According to the budget update, new initiatives or investments will require new sources of revenue. Absent such sources of revenue, such initiatives or investments may need to be deferred or reconsidered. The announcement sets expectations for what funding for faculty and staff may look like ahead of when schools and units submit budget proposals to the University next year.
When asked about the condition of the endowment’s financial stability, Marcella Rooney, head of business affairs and administration at the Yale Investments Office, said that the University’s investment portfolio is constructed with a long-term focus, and that success is measured in decades rather than any single fiscal year’s return.
Accounting professor Rick Antle also stated that it is to be expected that endowment returns will occasionally be below target, but that the more important question is whether expectations about future returns have changed.
“We believe that over long periods of time, we’ll be able to achieve our goal of investment returns,” Rooney wrote to the News.
She clarified that Yale has returned 10.3 percent per annum over the past two decades, outperforming a typical 70/30 stock and bond portfolio by 3.8 percent per year on average.
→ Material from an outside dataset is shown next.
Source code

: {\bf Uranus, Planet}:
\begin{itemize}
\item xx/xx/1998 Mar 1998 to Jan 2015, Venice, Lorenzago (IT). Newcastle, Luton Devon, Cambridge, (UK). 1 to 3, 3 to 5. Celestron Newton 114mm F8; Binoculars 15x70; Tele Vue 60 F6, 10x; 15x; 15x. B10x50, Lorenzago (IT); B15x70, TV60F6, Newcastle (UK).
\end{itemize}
Both Antle and Rooney noted that interest rates continue to move in flux and that the current economic climate remains uncertain, which has the potential to impact future revenues.
Beyond current economic conditions, Antle stated that the federal government’s attitudes regarding allowing indirect cost recovery in federal grants and a potential tax on the endowment would be “by far” the largest concern for the budget.
“These are, of course, not things that would have been factored into the choice of the spending rule and the university has not experienced anything like them,” said Antle.
On March 5, the University announced that as it creates the 2026 fiscal year budget, it expects to reduce spending on faculty raises, faculty and staff hiring, campus construction and general non-salary expenditures as it braces for funding cuts from the Trump administration.
“At this point, we do not yet know when many of the possible federal actions impacting institutions of higher education, including Yale, will take effect,” University President Maurie McInnis wrote to the News. “We also do not know the scale of their impact. What we do know is that actions such as a possible increase to the endowment tax and changes to the university’s F&A rate could have profoundly negative consequences on Yale’s finances.”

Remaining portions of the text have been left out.